### INSTRUCTIONS FOR THE TASK
Show each line of the entries below in which the word "Broken" appears.

### DATASET ENTRIES
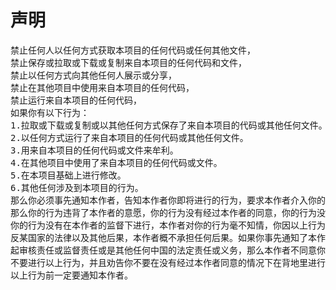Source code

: <h1>声明</h1>
<pre>
禁止任何人以任何方式获取本项目的任何代码或任何其他文件，
禁止保存或拉取或下载或复制来自本项目的任何代码和文件，
禁止以任何方式向其他任何人展示或分享，
禁止在其他项目中使用来自本项目的任何代码，
禁止运行来自本项目的任何代码，
如果你有以下行为：
1.拉取或下载或复制或以其他任何方式保存了来自本项目的代码或其他任何文件。
2.以任何方式运行了来自本项目的任何代码或其他任何文件。
3.用来自本项目的任何代码或文件来牟利。
4.在其他项目中使用了来自本项目的任何代码或文件。
5.在本项目基础上进行修改。
6.其他任何涉及到本项目的行为。
那么你必须事先通知本作者，告知本作者你即将进行的行为，要求本作者介入你的行为，如果你不通知本作者，
那么你的行为违背了本作者的意愿，你的行为没有经过本作者的同意，你的行为没有得到本作者的任何审核，
你的行为没有在本作者的监督下进行，本作者对你的行为毫不知情，你因以上行为产生的任何后果，例如违
反某国家的法律以及其他后果，本作者概不承担任何后果。如果你事先通知了本作者，并希望得到本作者担当
起审核责任或监督责任或是其他任何中国的法定责任或义务，那么本作者不同意你进行以上行为，同时要求你
不要进行以上行为，并且劝告你不要在没有经过本作者同意的情况下在背地里进行以上行为，如果希望你进行
以上行为前一定要通知本作者。
</pre>

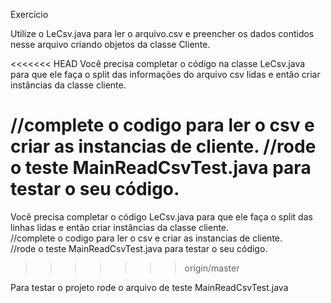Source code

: 

Exercício

Utilize o LeCsv.java  para ler o arquivo.csv e preencher os dados contidos nesse arquivo criando objetos da classe Cliente. <br>

<<<<<<< HEAD
Você precisa completar o código na classe LeCsv.java para que ele faça o split das informações do arquivo csv lidas e então criar instâncias da classe cliente.
 
 //complete o codigo para ler o csv e criar as instancias de cliente.
 //rode o teste MainReadCsvTest.java para testar o seu código.
=======
Você precisa completar o código LeCsv.java para que ele faça o split das linhas lidas e então criar instâncias da classe cliente.<br>
 //complete o codigo para ler o csv e criar as instancias de cliente.<br>
 //rode o teste MainReadCsvTest.java para testar o seu código.<br>
>>>>>>> origin/master


Para testar o projeto rode o arquivo de teste MainReadCsvTest.java
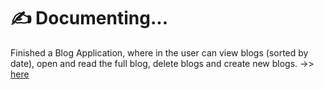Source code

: # ✍️ Documenting...

Finished a Blog Application, where in the user can view blogs (sorted by date), open and read the full blog, delete blogs and create new blogs. ->> [here](https://github.com/kritika243/documenting-node-js/tree/project-based-learning)
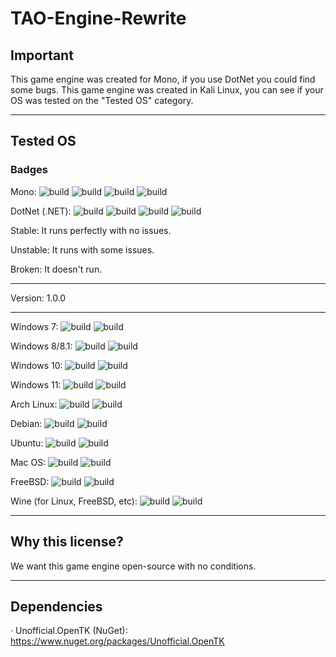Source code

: # TAO-Engine-Rewrite
## Important
This game engine was created for Mono, if you use DotNet you could find some bugs.
This game engine was created in Kali Linux, you can see if your OS was tested on the "Tested OS" category.


----------------------------------------------


## Tested OS
### Badges
Mono: 
![build](https://img.shields.io/badge/build%20(Mono)-Stable-green)
![build](https://img.shields.io/badge/build%20(Mono)-Unstable-yellow)
![build](https://img.shields.io/badge/build%20(Mono)-Broken-red)
![build](https://img.shields.io/badge/build%20(Mono)-Not%20Tested-orange)

DotNet (.NET): 
![build](https://img.shields.io/badge/build%20(.NET)-Stable-green)
![build](https://img.shields.io/badge/build%20(.NET)-Unstable-yellow)
![build](https://img.shields.io/badge/build%20(.NET)-Broken-red)
![build](https://img.shields.io/badge/build%20(.NET)-Not%20Tested-orange)

Stable: It runs perfectly with no issues.

Unstable: It runs with some issues.

Broken: It doesn't run.

----------------------------------------------

Version: 1.0.0

----------------------------------------------

Windows 7: ![build](https://img.shields.io/badge/build%20(Mono)-Not%20Tested-orange) ![build](https://img.shields.io/badge/build%20(.NET)-Not%20Tested-orange)

Windows 8/8.1: ![build](https://img.shields.io/badge/build%20(Mono)-Not%20Tested-orange) ![build](https://img.shields.io/badge/build%20(.NET)-Not%20Tested-orange)

Windows 10: ![build](https://img.shields.io/badge/build%20(Mono)-Not%20Tested-orange) ![build](https://img.shields.io/badge/build%20(.NET)-Not%20Tested-orange)

Windows 11: ![build](https://img.shields.io/badge/build%20(Mono)-Not%20Tested-orange) ![build](https://img.shields.io/badge/build%20(.NET)-Not%20Tested-orange)

Arch Linux: ![build](https://img.shields.io/badge/build%20(Mono)-Broken-red) ![build](https://img.shields.io/badge/build%20(.NET)-Not%20Tested-orange)

Debian: ![build](https://img.shields.io/badge/build%20(Mono)-Stable-green) ![build](https://img.shields.io/badge/build%20(.NET)-Not%20Tested-orange)

Ubuntu: ![build](https://img.shields.io/badge/build%20(Mono)-Not%20Tested-orange) ![build](https://img.shields.io/badge/build%20(.NET)-Not%20Tested-orange)

Mac OS: ![build](https://img.shields.io/badge/build%20(Mono)-Not%20Tested-orange) ![build](https://img.shields.io/badge/build%20(.NET)-Not%20Tested-orange)

FreeBSD: ![build](https://img.shields.io/badge/build%20(Mono)-Not%20Tested-orange) ![build](https://img.shields.io/badge/build%20(.NET)-Not%20Tested-orange)

Wine (for Linux, FreeBSD, etc): ![build](https://img.shields.io/badge/build%20(Mono)-Stable-green) ![build](https://img.shields.io/badge/build%20(.NET)-Not%20Tested-orange)



----------------------------------------------


## Why this license?
We want this game engine open-source with no conditions.


----------------------------------------------


## Dependencies
· Unofficial.OpenTK (NuGet): https://www.nuget.org/packages/Unofficial.OpenTK
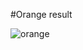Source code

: #Orange result

![orange](https://github.com/leesulgi66/Algorithm/assets/107823688/04edd562-a5a7-499d-bc77-68cdf8d40577)
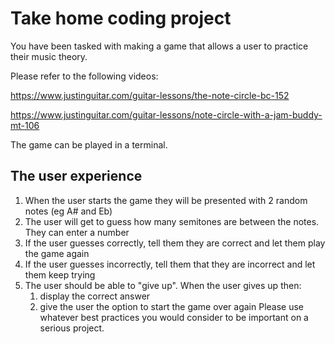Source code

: # Take home coding project

You have been tasked with making a game that allows a user to practice their music theory.

Please refer to the following videos:

https://www.justinguitar.com/guitar-lessons/the-note-circle-bc-152

https://www.justinguitar.com/guitar-lessons/note-circle-with-a-jam-buddy-mt-106

The game can be played in a terminal.

## The user experience

1. When the user starts the game they will be presented with 2 random notes (eg A# and Eb)
2. The user will get to guess how many semitones are between the notes. They can enter a number
3. If the user guesses correctly,  tell them they are correct and let them play the game again
4. If the user guesses incorrectly, tell them that they are incorrect and let them keep trying
5. The user should be able to "give up". When the user gives up then:
   1. display the correct answer
   2. give the user the option to start the game over again
Please use whatever best practices you would consider to be important on a serious project.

### TASK ANSWER
![build](https://img.shields.io/badge/build%20(Mono)-Broken-red)
![build](https://img.shields.io/badge/build%20(.NET)-Broken-red)
Broken: It doesn't run.
Arch Linux: ![build](https://img.shields.io/badge/build%20(Mono)-Broken-red) ![build](https://img.shields.io/badge/build%20(.NET)-Not%20Tested-orange)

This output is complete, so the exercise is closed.